- **TASK PROMPT**
Wherever the word "story" appears in a line of the records, copy that line.

*** Opening of DATASET ***

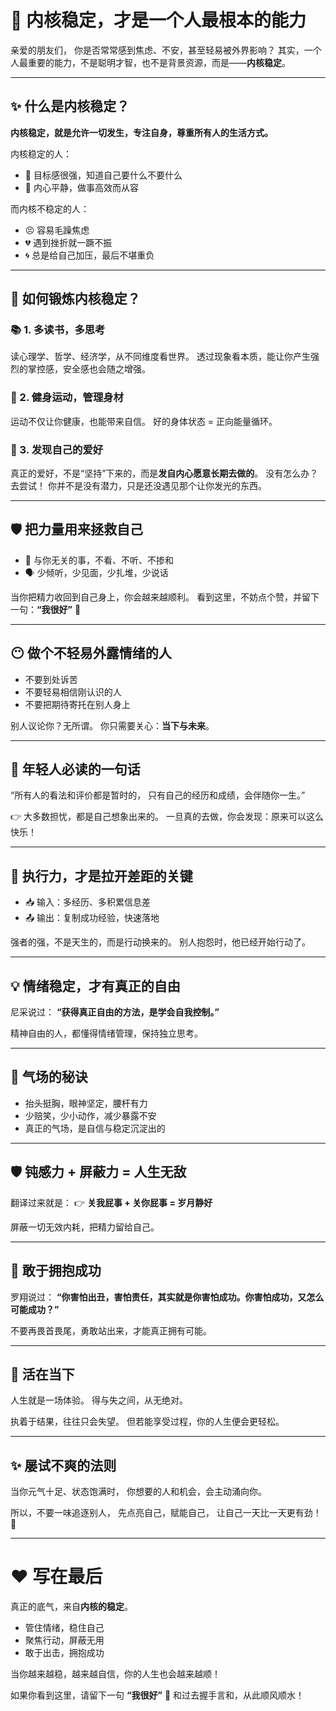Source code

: # 🌱 内核稳定，才是一个人最根本的能力

亲爱的朋友们，
 你是否常常感到焦虑、不安，甚至轻易被外界影响？
 其实，一个人最重要的能力，不是聪明才智，也不是背景资源，而是——**内核稳定**。

------

## ✨ 什么是内核稳定？

**内核稳定，就是允许一切发生，专注自身，尊重所有人的生活方式。**

内核稳定的人：

- 🎯 目标感很强，知道自己要什么不要什么
- 🧘 内心平静，做事高效而从容

而内核不稳定的人：

- 😣 容易毛躁焦虑
- 💔 遇到挫折就一蹶不振
- 🌀 总是给自己加压，最后不堪重负

------

## 🔑 如何锻炼内核稳定？

### 📚 1. 多读书，多思考

读心理学、哲学、经济学，从不同维度看世界。
 透过现象看本质，能让你产生强烈的掌控感，安全感也会随之增强。

### 🏃 2. 健身运动，管理身材

运动不仅让你健康，也能带来自信。
 好的身体状态 = 正向能量循环。

### 🎨 3. 发现自己的爱好

真正的爱好，不是“坚持”下来的，而是**发自内心愿意长期去做的**。
 没有怎么办？去尝试！
 你并不是没有潜力，只是还没遇见那个让你发光的东西。

------

## 🛡️ 把力量用来拯救自己

- 🚫 与你无关的事，不看、不听、不掺和
- 🗣 少倾听，少见面，少扎堆，少说话

当你把精力收回到自己身上，你会越来越顺利。
 看到这里，不妨点个赞，并留下一句：**“我很好”** 🌹

------

## 😶 做个不轻易外露情绪的人

- 不要到处诉苦
- 不要轻易相信刚认识的人
- 不要把期待寄托在别人身上

别人议论你？无所谓。
 你只需要关心：**当下与未来**。

------

## 🌟 年轻人必读的一句话

“所有人的看法和评价都是暂时的，
 只有自己的经历和成绩，会伴随你一生。”

👉 大多数担忧，都是自己想象出来的。
 一旦真的去做，你会发现：原来可以这么快乐！

------

## 🚀 执行力，才是拉开差距的关键

- 📥 输入：多经历、多积累信息差
- 📤 输出：复制成功经验，快速落地

强者的强，不是天生的，而是行动换来的。
 别人抱怨时，他已经开始行动了。

------

## 💡 情绪稳定，才有真正的自由

尼采说过：
 **“获得真正自由的方法，是学会自我控制。”**

精神自由的人，都懂得情绪管理，保持独立思考。

------

## 👑 气场的秘诀

- 抬头挺胸，眼神坚定，腰杆有力
- 少赔笑，少小动作，减少暴露不安
- 真正的气场，是自信与稳定沉淀出的

------

## 🛡️ 钝感力 + 屏蔽力 = 人生无敌

翻译过来就是：
 👉 **关我屁事 + 关你屁事 = 岁月静好**

屏蔽一切无效内耗，把精力留给自己。

------

## 🌈 敢于拥抱成功

罗翔说过：
 **“你害怕出丑，害怕责任，其实就是你害怕成功。你害怕成功，又怎么可能成功？”**

不要再畏首畏尾，勇敢站出来，才能真正拥有可能。

------

## 🎯 活在当下

人生就是一场体验。
 得与失之间，从无绝对。

执着于结果，往往只会失望。
 但若能享受过程，你的人生便会更轻松。

------

## ✨ 屡试不爽的法则

当你元气十足、状态饱满时，
 你想要的人和机会，会主动涌向你。

所以，不要一味追逐别人，
 先点亮自己，赋能自己，
 让自己一天比一天更有劲！ 💪

------

# ❤️ 写在最后

真正的底气，来自**内核的稳定**。

- 管住情绪，稳住自己
- 聚焦行动，屏蔽无用
- 敢于出击，拥抱成功

当你越来越稳，越来越自信，你的人生也会越来越顺！

如果你看到这里，请留下一句 **“我很好”** 🌹
 和过去握手言和，从此顺风顺水！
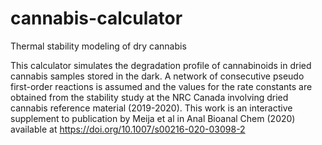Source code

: # cannabis-calculator
Thermal stability modeling of dry cannabis

This calculator simulates the degradation profile of cannabinoids in dried cannabis samples stored in the dark. 
A network of consecutive pseudo first-order reactions is assumed and the values for the rate constants are obtained from the stability study at the NRC Canada involving dried cannabis reference material (2019-2020).
This work is an interactive supplement to publication by Meija et al in Anal Bioanal Chem (2020) available at https://doi.org/10.1007/s00216-020-03098-2
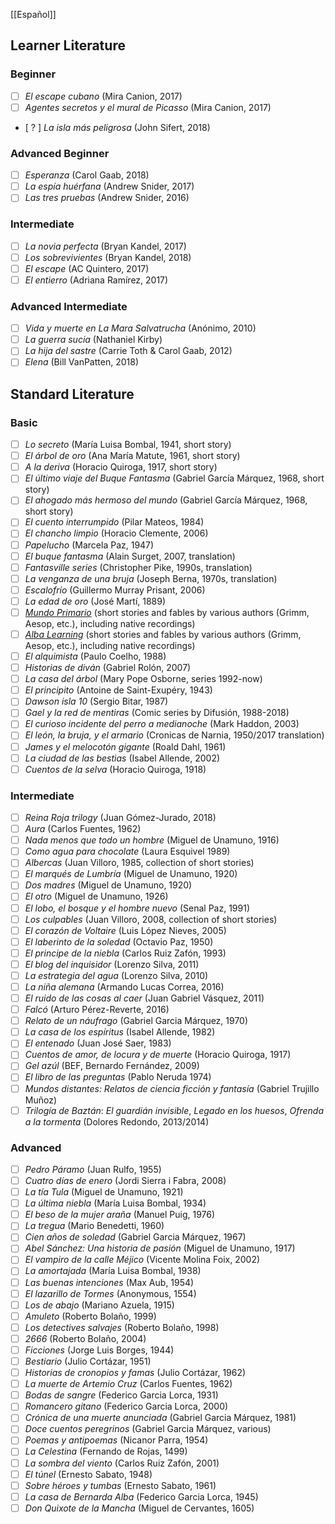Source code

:  [[Español]]
## Learner Literature

### Beginner
* [ ] _El escape cubano_ (Mira Canion, 2017)  
* [ ] _Agentes secretos y el mural de Picasso_ (Mira Canion, 2017)  
* [ ? ] _La isla más peligrosa_ (John Sifert, 2018)  

### Advanced Beginner
* [ ] _Esperanza_ (Carol Gaab, 2018)  
* [ ] _La espía huérfana_ (Andrew Snider, 2017)
* [ ] _Las tres pruebas_ (Andrew Snider, 2016)  

### Intermediate
* [ ] _La novia perfecta_ (Bryan Kandel, 2017)  
* [ ] _Los sobrevivientes_ (Bryan Kandel, 2018)  
* [ ] _El escape_ (AC Quintero, 2017)  
* [ ] _El entierro_ (Adriana Ramírez, 2017)  

### Advanced Intermediate
* [ ] _Vida y muerte en La Mara Salvatrucha_ (Anónimo, 2010)  
* [ ] _La guerra sucia_ (Nathaniel Kirby)  
* [ ] _La hija del sastre_ (Carrie Toth & Carol Gaab, 2012)  
* [ ] _Elena_ (Bill VanPatten, 2018)

## Standard Literature

### Basic
* [ ] _Lo secreto_ (María Luisa Bombal, 1941, short story)
* [ ] _El árbol de oro_ (Ana María Matute, 1961, short story)
* [ ] _A la deriva_ (Horacio Quiroga, 1917, short story)
* [ ] _El último viaje del Buque Fantasma_ (Gabriel García Márquez, 1968, short story)
* [ ] _El ahogado más hermoso del mundo_ (Gabriel García Márquez, 1968, short story)
* [ ] _El cuento interrumpido_ (Pilar Mateos, 1984)
* [ ] _El chancho limpio_ (Horacio Clemente, 2006)
* [ ] _Papelucho_ (Marcela Paz, 1947)
* [ ] _El buque fantasma_ (Alain Surget, 2007, translation)
* [ ] _Fantasville series_ (Christopher Pike, 1990s, translation)
* [ ] _La venganza de una bruja_ (Joseph Berna, 1970s, translation)
* [ ] _Escalofrío_ (Guillermo Murray Prisant, 2006)
* [ ] _La edad de oro_ (José Martí, 1889)
* [ ] _[Mundo Primario](https://www.mundoprimaria.com/)_ (short stories and fables by various authors (Grimm, Aesop, etc.), including native recordings)
* [ ] _[Alba Learning](https://albalearning.com/audiolibros/cuentos/)_ (short stories and fables by various authors (Grimm, Aesop, etc.), including native recordings)
* [ ] _El alquimista_ (Paulo Coelho, 1988)
* [ ] _Historias de diván_ (Gabriel Rolón, 2007)
* [ ] _La casa del árbol_ (Mary Pope Osborne, series 1992-now)
* [ ] _El principito_ (Antoine de Saint-Exupéry, 1943)
* [ ] _Dawson isla 10_ (Sergio Bitar, 1987)
* [ ] _Gael y la red de mentiras_ (Comic series by Difusión, 1988-2018)
* [ ] _El curioso incidente del perro a medianoche_ (Mark Haddon, 2003)
* [ ] _El león, la bruja, y el armario_ (Cronicas de Narnia, 1950/2017 translation)
* [ ] _James y el melocotón gigante_ (Roald Dahl, 1961)
* [ ] _La ciudad de las bestias_ (Isabel Allende, 2002)
* [ ] _Cuentos de la selva_ (Horacio Quiroga, 1918)

### Intermediate
* [ ] _Reina Roja trilogy_ (Juan Gómez-Jurado, 2018)
* [ ] _Aura_ (Carlos Fuentes, 1962)
* [ ] _Nada menos que todo un hombre_ (Miguel de Unamuno, 1916)
* [ ] _Como agua para chocolate_ (Laura Esquivel 1989)
* [ ] _Albercas_ (Juan Villoro, 1985, collection of short stories)
* [ ] _El marqués de Lumbría_ (Miguel de Unamuno, 1920)
* [ ] _Dos madres_ (Miguel de Unamuno, 1920)
* [ ] _El otro_ (Miguel de Unamuno, 1926)
* [ ] _El lobo, el bosque y el hombre nuevo_ (Senal Paz, 1991)
* [ ] _Los culpables_ (Juan Villoro, 2008, collection of short stories)
* [ ] _El corazón de Voltaire_ (Luis López Nieves, 2005)
* [ ] _El laberinto de la soledad_ (Octavio Paz, 1950)
* [ ] _El principe de la niebla_ (Carlos Ruiz Zafón, 1993)
* [ ] _El blog del inquisidor_ (Lorenzo Silva, 2011)
* [ ] _La estrategia del agua_ (Lorenzo Silva, 2010)
* [ ] _La niña alemana_ (Armando Lucas Correa, 2016)
* [ ] _El ruido de las cosas al caer_ (Juan Gabriel Vásquez, 2011)
* [ ] _Falcó_ (Arturo Pérez-Reverte, 2016)
* [ ] _Relato de un náufrago_ (Gabriel Garcia Márquez, 1970)
* [ ] _La casa de los espíritus_ (Isabel Allende, 1982)
* [ ] _El entenado_ (Juan José Saer, 1983)
* [ ] _Cuentos de amor, de locura y de muerte_ (Horacio Quiroga, 1917)
* [ ] _Gel azúl_ (BEF, Bernardo Fernández, 2009)
* [ ] _El libro de las preguntas_ (Pablo Neruda 1974)
* [ ] _Mundos distantes: Relatos de ciencia ficción y fantasía_ (Gabriel Trujillo Muñoz)
* [ ] _Trilogía de Baztán_: _El guardián invisible_, _Legado en los huesos_, _Ofrenda a la tormenta_ (Dolores Redondo, 2013/2014)

### Advanced
* [ ] _Pedro Páramo_ (Juan Rulfo, 1955)
* [ ] _Cuatro días de enero_ (Jordi Sierra i Fabra, 2008)
* [ ] _La tía Tula_ (Miguel de Unamuno, 1921)
* [ ] _La última niebla_ (María Luisa Bombal, 1934)
* [ ] _El beso de la mujer araña_ (Manuel Puig, 1976)
* [ ] _La tregua_ (Mario Benedetti, 1960)
* [ ] _Cien años de soledad_ (Gabriel Garcia Márquez, 1967)
* [ ] _Abel Sánchez: Una historia de pasión_ (Miguel de Unamuno, 1917)
* [ ] _El vampiro de la calle Méjico_ (Vicente Molina Foix, 2002)
* [ ] _La amortajada_ (María Luisa Bombal, 1938)
* [ ] _Las buenas intenciones_ (Max Aub, 1954)
* [ ] _El lazarillo de Tormes_ (Anonymous, 1554)
* [ ] _Los de abajo_ (Mariano Azuela, 1915)
* [ ] _Amuleto_ (Roberto Bolaño, 1999)
* [ ] _Los detectives salvajes_ (Roberto Bolaño, 1998)
* [ ] _2666_ (Roberto Bolaño, 2004)
* [ ] _Ficciones_ (Jorge Luis Borges, 1944)
* [ ] _Bestiario_ (Julio Cortázar, 1951)
* [ ] _Historias de cronopios y famas_ (Julio Cortázar, 1962)
* [ ] _La muerte de Artemio Cruz_ (Carlos Fuentes, 1962)
* [ ] _Bodas de sangre_ (Federico Garcia Lorca, 1931)
* [ ] _Romancero gitano_ (Federico Garcia Lorca, 2000)
* [ ] _Crónica de una muerte anunciada_ (Gabriel Garcia Márquez, 1981)
* [ ] _Doce cuentos peregrinos_ (Gabriel Garcia Márquez, various)
* [ ] _Poemas y antipoemas_ (Nicanor Parra, 1954)
* [ ] _La Celestina_ (Fernando de Rojas, 1499)
* [ ] _La sombra del viento_ (Carlos Ruiz Zafón, 2001)
* [ ] _El túnel_ (Ernesto Sabato, 1948)
* [ ] _Sobre héroes y tumbas_ (Ernesto Sabato, 1961)
* [ ] _La casa de Bernarda Alba_ (Federico Garcia Lorca, 1945)
* [ ] _Don Quixote de la Mancha_ (Miguel de Cervantes, 1605)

*** Close of DATASET ***

- **TASK SOLUTION**
* [ ] _Lo secreto_ (María Luisa Bombal, 1941, short story)
* [ ] _El árbol de oro_ (Ana María Matute, 1961, short story)
* [ ] _A la deriva_ (Horacio Quiroga, 1917, short story)
* [ ] _El último viaje del Buque Fantasma_ (Gabriel García Márquez, 1968, short story)
* [ ] _El ahogado más hermoso del mundo_ (Gabriel García Márquez, 1968, short story)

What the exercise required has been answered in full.